Experiential Orchestra
James Blachly, Music Director
Curtis Stewart, Violin Soloist

Available Now on Bright Shiny Things 

“This important – arguably long overdue – album spotlights two versatile mid-20th century artists whose music fell into neglect.”
NPR Music’s 50 Best Albums of 2024 

"a fine example of the sober yet seething angularity of its era, leavened with warm strings and hints of Coplandesque expansiveness"
The New York Times on Perry's Violin Concerto 

“It’s not often you can claim a CD offers true revelations, but that’s the case with this fascinating release”
The Strad

Stream the Album Now
Downloads and CDs available for press on request.
 

jamesblachly.com | experientialorchestra.com | curtisjstewart.com | brightshiny.ninja

American Counterpoints – the newest album and co-creation between James Blachly, GRAMMY®-winning founder and Music Director of Experiential Orchestra, and GRAMMY®-nominated violinist Curtis Stewart, whom The New York Times credits with “combining omnivory and brilliance” – celebrates the centenary of composer Julia Perry, as well as the work of fellow composer Coleridge-Taylor Perkinson. 

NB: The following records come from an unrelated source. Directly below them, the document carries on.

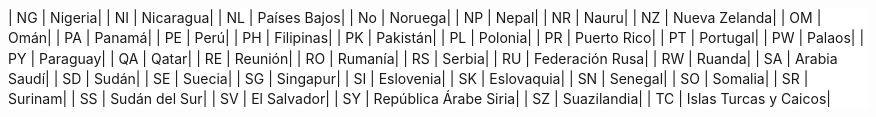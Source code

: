 | NG | Nigeria|
| NI | Nicaragua|
| NL | Países Bajos|
| No | Noruega|
| NP | Nepal|
| NR | Nauru|
| NZ | Nueva Zelanda|
| OM | Omán|
| PA | Panamá|
| PE | Perú|
| PH | Filipinas|
| PK | Pakistán|
| PL | Polonia|
| PR | Puerto Rico|
| PT | Portugal|
| PW | Palaos|
| PY | Paraguay|
| QA | Qatar|
| RE | Reunión|
| RO | Rumanía|
| RS | Serbia|
| RU | Federación Rusa|
| RW | Ruanda|
| SA | Arabia Saudí|
| SD | Sudán|
| SE | Suecia|
| SG | Singapur|
| SI | Eslovenia|
| SK | Eslovaquia|
| SN | Senegal|
| SO | Somalia|
| SR | Surinam|
| SS | Sudán del Sur|
| SV | El Salvador|
| SY | República Árabe Siria|
| SZ | Suazilandia|
| TC | Islas Turcas y Caicos|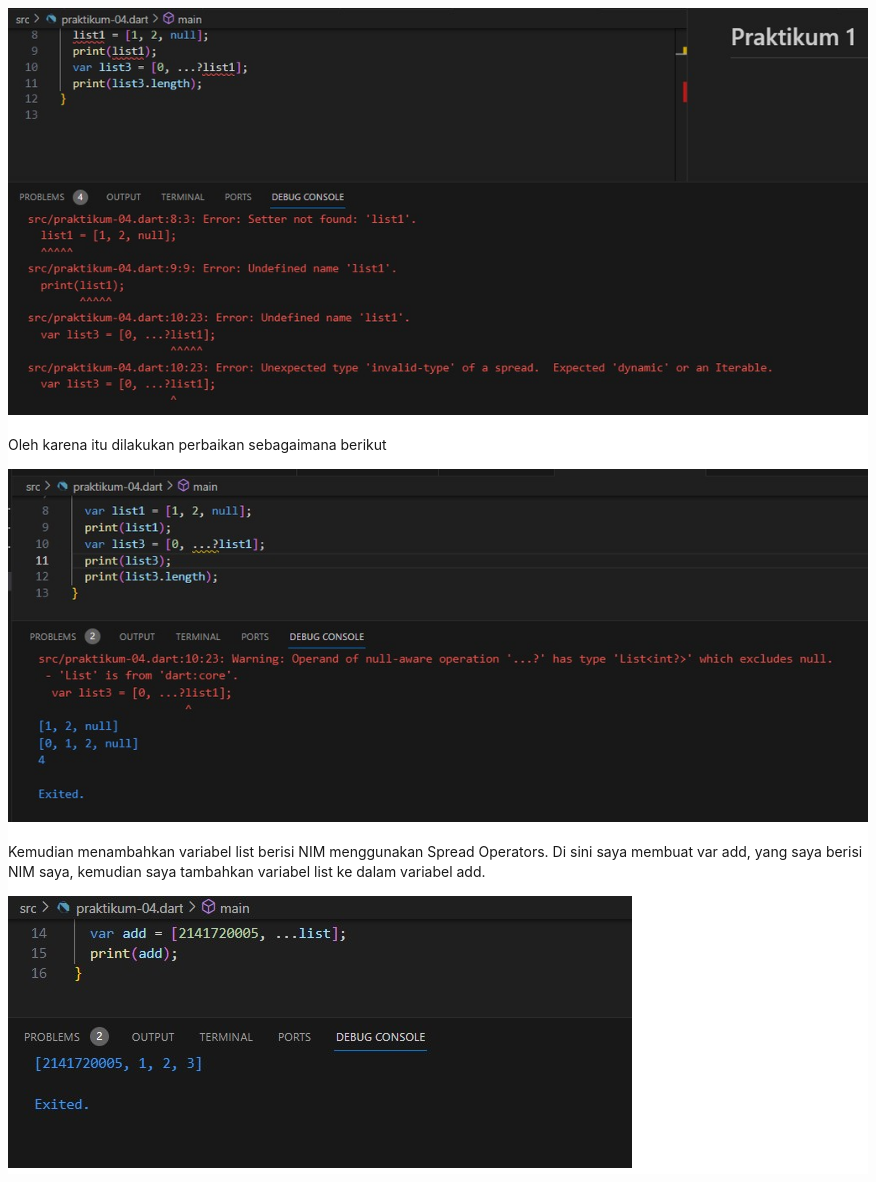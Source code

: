 ![Screenshot](./docs/prak4[3].jpg)

Oleh karena itu dilakukan perbaikan sebagaimana berikut

![Screenshot](./docs/prak4[4].jpg)

Kemudian menambahkan variabel list berisi NIM menggunakan Spread Operators. Di sini saya membuat var add, yang saya berisi NIM saya, kemudian saya tambahkan variabel list ke dalam variabel add.

![Screenshot](./docs/prak4[5].jpg)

This album, which Tom Huizenga of NPR Music writes presents “strong performances” by the Blachly-led Experiential Orchestra and a “committed performance” of Perry’s Violin Concerto by Curtis Stewart, received two GRAMMY® nominations in the categories of Best Classical Compendium and Best Classical Instrumental Solo. The 2025 GRAMMYs will take place Sunday, February 2 at Crypto.com Arena in Los Angeles and will broadcast live on the CBS Television Network and stream live and on demand on Paramount+. This is the first GRAMMY nomination for the music of Julia Perry. 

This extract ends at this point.